Caso Lukaku: giornalisti o ultras?

5 Settembre 2019 di Indiscreto

Domenica scorsa durante Cagliari-Inter alcuni tifosi del Cagliari hanno gridato dei buu mentre il pallone era fra i piedi di Romelu Lukaku. Come spesso avviene, al momento quasi nessuno se ne è accorto mentre nei giorni successivi il caso ha suscitato indignazione mediatico-twittarola e il giornalista collettivo come un sol uomo ha pescato il temino dal libro dei temi (esistono ancora?).

Il caso nel caso è nato quando la Curva Nord interista, o comunque i rappresentanti di una parte consistente di essa, ha scritto una lettera aperta a Lukaku, ma in realtà ai media, provando a spiegare che in curva ci sono ragazzi di diverse etnie (così, da lontano, non ci sembra) e che, questo il punto centrale, il buu dei cagliaritani (e, sottinteso, quelli futuri degli interisti) non ha intenti razzisti, diversamente riguarderebbe anche i giocatori neri dell’Inter, ma soltanto quelli di incidere negativamente sulla prestazione degli avversari.

Classica vicenda in cui ognuno rimane della propria opinione, ma la particolarità del tutto risiede secondo noi nel fatto che gli ultras del Cagliari siano stati difesi da quelli dell’Inter, che con loro non hanno rapporti di gemellaggio, amicizia, niente di niente. In altre parole, l’essere ultras è qualcosa che va oltre l’essere tifoso di questa o quella squadra. Non è di più o di meno, è proprio una cosa diversa. Non ci ricordiamo prese di posizione ultras per un rigore non dato o per un fuorigioco dubbio…

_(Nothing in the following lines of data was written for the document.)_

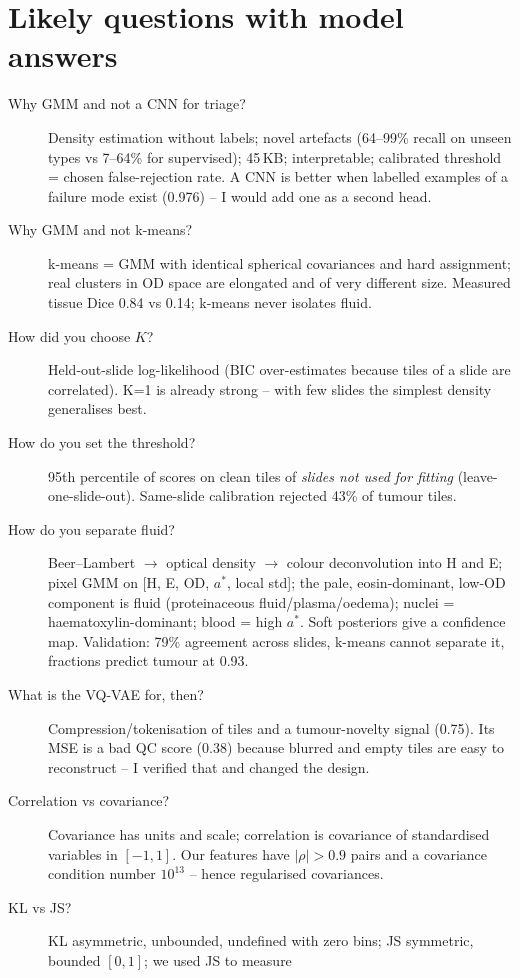 \section{Likely questions with model answers}
\begin{description}
\item[Why GMM and not a CNN for triage?] Density estimation without labels; novel artefacts (64--99\% recall on unseen types
vs 7--64\% for supervised); 45\,KB; interpretable; calibrated threshold = chosen false-rejection rate. A CNN is better
when labelled examples of a failure mode exist (0.976) -- I would add one as a second head.
\item[Why GMM and not k-means?] k-means = GMM with identical spherical covariances and hard assignment; real clusters
in OD space are elongated and of very different size. Measured tissue Dice 0.84 vs 0.14; k-means never isolates fluid.
\item[How did you choose $K$?] Held-out-slide log-likelihood (BIC over-estimates because tiles of a slide are correlated).
K=1 is already strong -- with few slides the simplest density generalises best.
\item[How do you set the threshold?] 95th percentile of scores on clean tiles of \emph{slides not used for fitting}
(leave-one-slide-out). Same-slide calibration rejected 43\% of tumour tiles.
\item[How do you separate fluid?] Beer--Lambert $\to$ optical density $\to$ colour deconvolution into H and E; pixel GMM on
[H, E, OD, $a^*$, local std]; the pale, eosin-dominant, low-OD component is fluid (proteinaceous fluid/plasma/oedema);
nuclei = haematoxylin-dominant; blood = high $a^*$. Soft posteriors give a confidence map. Validation: 79\% agreement across
slides, k-means cannot separate it, fractions predict tumour at 0.93.
\item[What is the VQ-VAE for, then?] Compression/tokenisation of tiles and a tumour-novelty signal (0.75). Its MSE is a bad QC
score (0.38) because blurred and empty tiles are easy to reconstruct -- I verified that and changed the design.
\item[Correlation vs covariance?] Covariance has units and scale; correlation is covariance of standardised variables in
$[-1,1]$. Our features have $|\rho|>0.9$ pairs and a covariance condition number $10^{13}$ -- hence regularised covariances.
\item[KL vs JS?] KL asymmetric, unbounded, undefined with zero bins; JS symmetric, bounded $[0,1]$; we used JS to measure

\end{description}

Dall’altro lato, il mondo politico è diviso ma non per i voti: stiamo parlando di massimo 45.000 persone (fonte: Digos) in tutta Italia, quindi l’1 per 1000 dell’elettorato. Gli ultras oggi raramente fanno politica attiva, e quando la fanno è in movimenti non votabili, ma sono al 90% di destra. In una società in cui più nessuno scende in piazza, con ragazzi lobotomizzati che postano i loro selfie in pizzeria, 45.000 persone incazzate valgono però molto più di quell’1 per 1000 statistico. Anche perché è evidente, e del resto ci sono ministri che lo teorizzano, che il voto conta poco.

Quanto ai giornalisti, in gran parte sono rimasti agli anni Ottanta e Novanta, quando l’ultras di professione esisteva e a volte era quasi inquadrato nelle società. L’ultras di oggi è in certi casi un delinquente, tanto per chiamare le cose con il loro nome, ma a prescindere dal calcio. Questo non gli impedisce a volte di essere aziendalista e di attaccare qualcuno a comando, in cambio di quattro biglietti omaggio o di altro, ma il tifo è un’altra cosa. C’è più tifo vero nei commenti a un post calcistico che in tutte le curve d’Italia messe insieme.

Poi non è che uno spacciatore se non avesse il calcio si metterebbe in coda per un colloquio con il navigator (meglio fare lo spacciatore, a dirla tutta) o si candiderebbe a sostituire Tim Cook alla Apple. In altre parole, il delinquente dovrebbe stare in carcere. Ma non è che essere ultras debba essere un’aggravante rispetto ai singoli reati commessi.

La foto che pubblichiamo è di qualche giorno fa, quando alcuni ultras hanno familiarizzato con Lukaku per le vie di Milano (ma chi gli avrà segnalato la sua posizione?), nel quadro della loro lotta senza quartiere a Icardi. Bianco, all’ultima rilevazione. Il ‘Di qua o di là’ non è quindi sul razzismo, ma sulla sua celebrazione (anche gli editoriali contro lo sono): giornalisti o ultras?